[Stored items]
========================================

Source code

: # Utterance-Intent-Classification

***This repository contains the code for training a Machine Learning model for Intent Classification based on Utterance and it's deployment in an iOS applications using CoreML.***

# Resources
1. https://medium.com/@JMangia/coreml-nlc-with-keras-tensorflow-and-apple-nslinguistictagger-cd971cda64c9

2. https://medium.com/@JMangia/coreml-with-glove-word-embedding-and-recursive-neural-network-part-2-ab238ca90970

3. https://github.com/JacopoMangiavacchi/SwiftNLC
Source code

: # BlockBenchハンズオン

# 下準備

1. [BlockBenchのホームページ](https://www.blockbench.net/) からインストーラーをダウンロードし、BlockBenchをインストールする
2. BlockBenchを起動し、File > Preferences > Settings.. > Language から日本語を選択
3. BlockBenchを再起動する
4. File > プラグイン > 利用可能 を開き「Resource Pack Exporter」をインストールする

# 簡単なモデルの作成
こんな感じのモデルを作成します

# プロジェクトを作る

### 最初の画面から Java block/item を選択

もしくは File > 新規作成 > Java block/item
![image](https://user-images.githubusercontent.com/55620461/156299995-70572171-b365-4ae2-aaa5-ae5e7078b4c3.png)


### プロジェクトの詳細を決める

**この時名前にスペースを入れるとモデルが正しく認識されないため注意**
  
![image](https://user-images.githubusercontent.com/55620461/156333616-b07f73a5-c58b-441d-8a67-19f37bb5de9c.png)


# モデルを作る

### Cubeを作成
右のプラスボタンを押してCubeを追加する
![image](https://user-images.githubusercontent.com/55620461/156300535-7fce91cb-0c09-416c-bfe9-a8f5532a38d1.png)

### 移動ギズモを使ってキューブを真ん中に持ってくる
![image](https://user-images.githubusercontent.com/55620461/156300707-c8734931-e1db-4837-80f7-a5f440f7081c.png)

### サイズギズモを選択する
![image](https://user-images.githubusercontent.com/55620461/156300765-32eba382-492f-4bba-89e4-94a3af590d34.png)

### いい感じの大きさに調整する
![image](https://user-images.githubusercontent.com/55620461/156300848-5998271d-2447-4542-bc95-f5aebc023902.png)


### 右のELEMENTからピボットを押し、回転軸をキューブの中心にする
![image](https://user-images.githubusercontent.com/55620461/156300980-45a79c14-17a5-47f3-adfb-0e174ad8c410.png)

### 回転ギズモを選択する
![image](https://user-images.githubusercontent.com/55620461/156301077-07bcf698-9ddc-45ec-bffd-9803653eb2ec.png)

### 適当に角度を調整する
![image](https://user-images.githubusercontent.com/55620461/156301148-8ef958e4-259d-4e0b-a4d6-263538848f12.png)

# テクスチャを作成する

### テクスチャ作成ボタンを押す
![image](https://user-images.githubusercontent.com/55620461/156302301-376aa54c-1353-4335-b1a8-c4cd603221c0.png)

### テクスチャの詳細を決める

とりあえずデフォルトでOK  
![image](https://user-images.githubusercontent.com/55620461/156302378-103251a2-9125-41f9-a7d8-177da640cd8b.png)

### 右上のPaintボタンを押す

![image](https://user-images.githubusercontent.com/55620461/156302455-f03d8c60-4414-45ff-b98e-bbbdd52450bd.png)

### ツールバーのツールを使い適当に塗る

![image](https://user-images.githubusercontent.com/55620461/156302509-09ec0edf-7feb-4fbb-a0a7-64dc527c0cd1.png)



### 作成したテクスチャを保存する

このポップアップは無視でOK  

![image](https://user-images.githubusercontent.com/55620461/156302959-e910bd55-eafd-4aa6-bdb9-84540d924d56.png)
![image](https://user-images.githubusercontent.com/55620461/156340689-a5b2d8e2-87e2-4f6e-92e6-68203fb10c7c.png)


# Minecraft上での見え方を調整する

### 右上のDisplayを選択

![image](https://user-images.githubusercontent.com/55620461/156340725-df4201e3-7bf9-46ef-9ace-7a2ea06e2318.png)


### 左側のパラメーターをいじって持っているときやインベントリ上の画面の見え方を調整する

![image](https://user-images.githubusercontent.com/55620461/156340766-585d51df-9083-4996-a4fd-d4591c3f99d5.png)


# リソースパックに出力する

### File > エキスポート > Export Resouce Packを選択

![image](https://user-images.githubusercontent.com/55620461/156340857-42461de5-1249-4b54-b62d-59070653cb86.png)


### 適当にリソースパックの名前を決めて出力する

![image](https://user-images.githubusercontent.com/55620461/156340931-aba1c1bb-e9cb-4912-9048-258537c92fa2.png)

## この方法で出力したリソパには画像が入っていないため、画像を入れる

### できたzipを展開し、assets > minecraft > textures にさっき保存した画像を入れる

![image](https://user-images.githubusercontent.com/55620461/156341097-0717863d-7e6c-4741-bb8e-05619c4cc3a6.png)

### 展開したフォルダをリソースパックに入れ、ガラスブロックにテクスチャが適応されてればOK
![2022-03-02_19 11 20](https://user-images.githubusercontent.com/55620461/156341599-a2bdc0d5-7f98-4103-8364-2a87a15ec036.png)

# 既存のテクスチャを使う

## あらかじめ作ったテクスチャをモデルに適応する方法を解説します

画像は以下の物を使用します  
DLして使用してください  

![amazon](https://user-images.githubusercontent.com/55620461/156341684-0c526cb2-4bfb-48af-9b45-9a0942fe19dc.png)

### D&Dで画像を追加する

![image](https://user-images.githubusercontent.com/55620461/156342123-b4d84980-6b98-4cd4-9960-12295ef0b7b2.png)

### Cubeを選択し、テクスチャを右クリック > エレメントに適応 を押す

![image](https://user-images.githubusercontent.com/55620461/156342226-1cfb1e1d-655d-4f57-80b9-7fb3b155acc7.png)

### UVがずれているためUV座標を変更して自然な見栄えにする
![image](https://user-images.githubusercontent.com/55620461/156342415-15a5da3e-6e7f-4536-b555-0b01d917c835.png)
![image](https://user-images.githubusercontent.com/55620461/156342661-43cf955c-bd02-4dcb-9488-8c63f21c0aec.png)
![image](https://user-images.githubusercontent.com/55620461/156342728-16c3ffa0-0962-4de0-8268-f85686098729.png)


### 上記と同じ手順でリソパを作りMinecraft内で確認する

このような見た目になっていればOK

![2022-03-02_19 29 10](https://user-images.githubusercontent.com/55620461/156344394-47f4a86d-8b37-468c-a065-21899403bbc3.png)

========================================

» **Work to complete**:
The entries above need to be transcribed with no differences at all.

» **Finished exercise**:
Source code

: # Utterance-Intent-Classification

***This repository contains the code for training a Machine Learning model for Intent Classification based on Utterance and it's deployment in an iOS applications using CoreML.***

# Resources
1. https://medium.com/@JMangia/coreml-nlc-with-keras-tensorflow-and-apple-nslinguistictagger-cd971cda64c9

2. https://medium.com/@JMangia/coreml-with-glove-word-embedding-and-recursive-neural-network-part-2-ab238ca90970

3. https://github.com/JacopoMangiavacchi/SwiftNLC
Source code

: # BlockBenchハンズオン

# 下準備

1. [BlockBenchのホームページ](https://www.blockbench.net/) からインストーラーをダウンロードし、BlockBenchをインストールする
2. BlockBenchを起動し、File > Preferences > Settings.. > Language から日本語を選択
3. BlockBenchを再起動する
4. File > プラグイン > 利用可能 を開き「Resource Pack Exporter」をインストールする

# 簡単なモデルの作成
こんな感じのモデルを作成します

# プロジェクトを作る

### 最初の画面から Java block/item を選択

もしくは File > 新規作成 > Java block/item
![image](https://user-images.githubusercontent.com/55620461/156299995-70572171-b365-4ae2-aaa5-ae5e7078b4c3.png)


### プロジェクトの詳細を決める

**この時名前にスペースを入れるとモデルが正しく認識されないため注意**
  
![image](https://user-images.githubusercontent.com/55620461/156333616-b07f73a5-c58b-441d-8a67-19f37bb5de9c.png)


# モデルを作る

### Cubeを作成
右のプラスボタンを押してCubeを追加する
![image](https://user-images.githubusercontent.com/55620461/156300535-7fce91cb-0c09-416c-bfe9-a8f5532a38d1.png)

### 移動ギズモを使ってキューブを真ん中に持ってくる
![image](https://user-images.githubusercontent.com/55620461/156300707-c8734931-e1db-4837-80f7-a5f440f7081c.png)

### サイズギズモを選択する
![image](https://user-images.githubusercontent.com/55620461/156300765-32eba382-492f-4bba-89e4-94a3af590d34.png)

### いい感じの大きさに調整する
![image](https://user-images.githubusercontent.com/55620461/156300848-5998271d-2447-4542-bc95-f5aebc023902.png)


### 右のELEMENTからピボットを押し、回転軸をキューブの中心にする
![image](https://user-images.githubusercontent.com/55620461/156300980-45a79c14-17a5-47f3-adfb-0e174ad8c410.png)

### 回転ギズモを選択する
![image](https://user-images.githubusercontent.com/55620461/156301077-07bcf698-9ddc-45ec-bffd-9803653eb2ec.png)

### 適当に角度を調整する
![image](https://user-images.githubusercontent.com/55620461/156301148-8ef958e4-259d-4e0b-a4d6-263538848f12.png)

# テクスチャを作成する

### テクスチャ作成ボタンを押す
![image](https://user-images.githubusercontent.com/55620461/156302301-376aa54c-1353-4335-b1a8-c4cd603221c0.png)

### テクスチャの詳細を決める

とりあえずデフォルトでOK  
![image](https://user-images.githubusercontent.com/55620461/156302378-103251a2-9125-41f9-a7d8-177da640cd8b.png)

### 右上のPaintボタンを押す

![image](https://user-images.githubusercontent.com/55620461/156302455-f03d8c60-4414-45ff-b98e-bbbdd52450bd.png)

### ツールバーのツールを使い適当に塗る

![image](https://user-images.githubusercontent.com/55620461/156302509-09ec0edf-7feb-4fbb-a0a7-64dc527c0cd1.png)



### 作成したテクスチャを保存する

このポップアップは無視でOK  

![image](https://user-images.githubusercontent.com/55620461/156302959-e910bd55-eafd-4aa6-bdb9-84540d924d56.png)
![image](https://user-images.githubusercontent.com/55620461/156340689-a5b2d8e2-87e2-4f6e-92e6-68203fb10c7c.png)


# Minecraft上での見え方を調整する

### 右上のDisplayを選択

![image](https://user-images.githubusercontent.com/55620461/156340725-df4201e3-7bf9-46ef-9ace-7a2ea06e2318.png)


### 左側のパラメーターをいじって持っているときやインベントリ上の画面の見え方を調整する

![image](https://user-images.githubusercontent.com/55620461/156340766-585d51df-9083-4996-a4fd-d4591c3f99d5.png)


# リソースパックに出力する

### File > エキスポート > Export Resouce Packを選択

![image](https://user-images.githubusercontent.com/55620461/156340857-42461de5-1249-4b54-b62d-59070653cb86.png)


### 適当にリソースパックの名前を決めて出力する

![image](https://user-images.githubusercontent.com/55620461/156340931-aba1c1bb-e9cb-4912-9048-258537c92fa2.png)

## この方法で出力したリソパには画像が入っていないため、画像を入れる

### できたzipを展開し、assets > minecraft > textures にさっき保存した画像を入れる

![image](https://user-images.githubusercontent.com/55620461/156341097-0717863d-7e6c-4741-bb8e-05619c4cc3a6.png)

### 展開したフォルダをリソースパックに入れ、ガラスブロックにテクスチャが適応されてればOK
![2022-03-02_19 11 20](https://user-images.githubusercontent.com/55620461/156341599-a2bdc0d5-7f98-4103-8364-2a87a15ec036.png)

# 既存のテクスチャを使う

## あらかじめ作ったテクスチャをモデルに適応する方法を解説します

画像は以下の物を使用します  
DLして使用してください  

![amazon](https://user-images.githubusercontent.com/55620461/156341684-0c526cb2-4bfb-48af-9b45-9a0942fe19dc.png)

### D&Dで画像を追加する

![image](https://user-images.githubusercontent.com/55620461/156342123-b4d84980-6b98-4cd4-9960-12295ef0b7b2.png)

### Cubeを選択し、テクスチャを右クリック > エレメントに適応 を押す

![image](https://user-images.githubusercontent.com/55620461/156342226-1cfb1e1d-655d-4f57-80b9-7fb3b155acc7.png)

### UVがずれているためUV座標を変更して自然な見栄えにする
![image](https://user-images.githubusercontent.com/55620461/156342415-15a5da3e-6e7f-4536-b555-0b01d917c835.png)
![image](https://user-images.githubusercontent.com/55620461/156342661-43cf955c-bd02-4dcb-9488-8c63f21c0aec.png)
![image](https://user-images.githubusercontent.com/55620461/156342728-16c3ffa0-0962-4de0-8268-f85686098729.png)


### 上記と同じ手順でリソパを作りMinecraft内で確認する

このような見た目になっていればOK

![2022-03-02_19 29 10](https://user-images.githubusercontent.com/55620461/156344394-47f4a86d-8b37-468c-a065-21899403bbc3.png)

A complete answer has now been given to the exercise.